What does robots.txt do?

Robots.txt is a text file at yourdomain.com/robots.txt that tells search engine crawlers which parts of your website they are allowed to visit. It controls crawling — whether Google can read your pages — but not indexing directly. A page blocked in robots.txt can still appear in Google search results if other sites link to it, just without a meta description snippet.

How do I know if robots.txt is blocking my website from Google?

Visit yourdomain.com/robots.txt in your browser. If you see 'Disallow: /' without a specific path, your entire site is blocked. Also check Google Search Console's Coverage report for pages with 'Blocked by robots.txt' status, and use the URL Inspection tool to check if specific pages show 'Blocked by robots.txt' as their indexing status.

What is the difference between robots.txt Disallow and noindex?

Disallow in robots.txt prevents crawling — Google cannot read the page content. Noindex is a meta tag on the page that prevents indexing — Google can read the page but won't show it in search results. If you add both Disallow and noindex to the same page, Google cannot see the noindex instruction because the page is blocked, so the noindex has no effect. To properly remove a page from search results, allow it to be crawled and use noindex.

Why does my WordPress website have Disallow: / in robots.txt?

WordPress has a setting under Settings → Reading called 'Discourage search engines from indexing this site.' When this box is checked — typically during development — it adds 'Disallow: /' to robots.txt, blocking all crawlers from the entire site. If this setting was never unchecked when the site went live, your entire website is invisible to Google. Uncheck this box and save to fix it immediately.
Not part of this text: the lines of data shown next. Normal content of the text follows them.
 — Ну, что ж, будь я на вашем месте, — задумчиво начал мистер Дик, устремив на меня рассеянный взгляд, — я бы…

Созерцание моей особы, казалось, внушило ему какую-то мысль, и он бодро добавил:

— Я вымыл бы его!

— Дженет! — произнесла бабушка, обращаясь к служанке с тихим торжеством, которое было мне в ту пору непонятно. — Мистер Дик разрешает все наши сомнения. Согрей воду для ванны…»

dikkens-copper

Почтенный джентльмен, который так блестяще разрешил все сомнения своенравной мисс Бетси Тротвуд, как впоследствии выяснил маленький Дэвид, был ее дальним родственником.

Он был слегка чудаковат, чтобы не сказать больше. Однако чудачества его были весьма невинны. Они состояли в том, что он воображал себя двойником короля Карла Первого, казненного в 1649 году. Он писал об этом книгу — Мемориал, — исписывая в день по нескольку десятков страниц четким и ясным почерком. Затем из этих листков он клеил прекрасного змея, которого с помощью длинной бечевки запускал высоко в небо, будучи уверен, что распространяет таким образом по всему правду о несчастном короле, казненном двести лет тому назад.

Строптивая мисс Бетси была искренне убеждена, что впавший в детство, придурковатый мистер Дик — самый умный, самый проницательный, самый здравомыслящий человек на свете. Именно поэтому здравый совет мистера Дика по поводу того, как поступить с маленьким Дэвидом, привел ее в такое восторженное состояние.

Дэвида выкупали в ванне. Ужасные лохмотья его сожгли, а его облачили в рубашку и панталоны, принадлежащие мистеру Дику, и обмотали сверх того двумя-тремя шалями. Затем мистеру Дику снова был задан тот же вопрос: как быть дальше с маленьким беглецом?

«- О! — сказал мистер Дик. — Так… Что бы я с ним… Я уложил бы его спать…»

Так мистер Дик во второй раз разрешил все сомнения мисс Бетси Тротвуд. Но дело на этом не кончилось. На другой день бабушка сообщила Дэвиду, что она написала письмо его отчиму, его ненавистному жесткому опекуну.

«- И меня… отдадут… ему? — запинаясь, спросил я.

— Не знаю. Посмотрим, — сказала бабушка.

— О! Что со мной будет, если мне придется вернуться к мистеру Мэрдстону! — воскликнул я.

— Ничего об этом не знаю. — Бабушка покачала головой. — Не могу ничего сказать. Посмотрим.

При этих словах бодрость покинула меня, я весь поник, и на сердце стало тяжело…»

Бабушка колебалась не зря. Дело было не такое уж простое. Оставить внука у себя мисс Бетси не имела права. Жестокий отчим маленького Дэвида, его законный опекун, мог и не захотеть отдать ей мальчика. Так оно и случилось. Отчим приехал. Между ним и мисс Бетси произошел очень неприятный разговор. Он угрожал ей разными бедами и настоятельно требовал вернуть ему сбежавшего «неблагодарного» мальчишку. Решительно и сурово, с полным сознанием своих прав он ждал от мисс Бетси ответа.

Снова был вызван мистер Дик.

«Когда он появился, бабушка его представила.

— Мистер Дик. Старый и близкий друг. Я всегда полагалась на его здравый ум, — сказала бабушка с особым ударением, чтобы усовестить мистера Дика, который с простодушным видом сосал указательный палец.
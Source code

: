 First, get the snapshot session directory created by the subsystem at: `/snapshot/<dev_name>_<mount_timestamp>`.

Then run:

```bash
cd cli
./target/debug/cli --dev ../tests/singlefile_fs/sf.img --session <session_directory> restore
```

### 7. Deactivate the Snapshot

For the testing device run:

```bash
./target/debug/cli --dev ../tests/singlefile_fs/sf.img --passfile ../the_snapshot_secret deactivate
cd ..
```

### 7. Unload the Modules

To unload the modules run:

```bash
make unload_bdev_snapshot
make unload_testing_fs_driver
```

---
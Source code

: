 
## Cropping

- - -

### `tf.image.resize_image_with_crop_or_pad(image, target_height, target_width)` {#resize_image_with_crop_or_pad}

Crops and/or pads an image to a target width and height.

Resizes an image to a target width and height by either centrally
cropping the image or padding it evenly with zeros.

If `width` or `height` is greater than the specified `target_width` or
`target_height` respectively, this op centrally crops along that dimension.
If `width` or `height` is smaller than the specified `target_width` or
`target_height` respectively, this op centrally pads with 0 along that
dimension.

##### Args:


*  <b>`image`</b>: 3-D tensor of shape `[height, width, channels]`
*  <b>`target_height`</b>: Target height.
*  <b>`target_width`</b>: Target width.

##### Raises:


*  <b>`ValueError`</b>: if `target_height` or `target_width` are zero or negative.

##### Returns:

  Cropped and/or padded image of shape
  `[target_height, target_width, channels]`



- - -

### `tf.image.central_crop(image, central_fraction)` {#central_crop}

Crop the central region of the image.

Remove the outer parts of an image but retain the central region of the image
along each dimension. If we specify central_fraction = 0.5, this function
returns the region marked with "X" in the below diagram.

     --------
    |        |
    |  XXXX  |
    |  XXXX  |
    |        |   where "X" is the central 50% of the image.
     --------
What should a correct robots.txt look like for a Dominican business website?

A correct robots.txt for most Dominican tourism businesses blocks only admin areas and low-value pages, explicitly allows Googlebot access to everything else, and includes a Sitemap directive. It should never contain 'Disallow: /' (which blocks the whole site) and should not block CSS or JavaScript files that Google needs to render pages correctly.

Is Robots.txt Blocking Google From Your Website?

What Is a Robots.txt File and Is Yours Blocking Google From Your Website?

There is a file on your website right now that Google reads before it reads anything else. Before it looks at your homepage, before it crawls your service pages, before it evaluates your content for ranking — it reads this file and follows its instructions.

That file is called robots.txt. And for a significant number of Dominican business websites, that file is currently telling Google to stay away.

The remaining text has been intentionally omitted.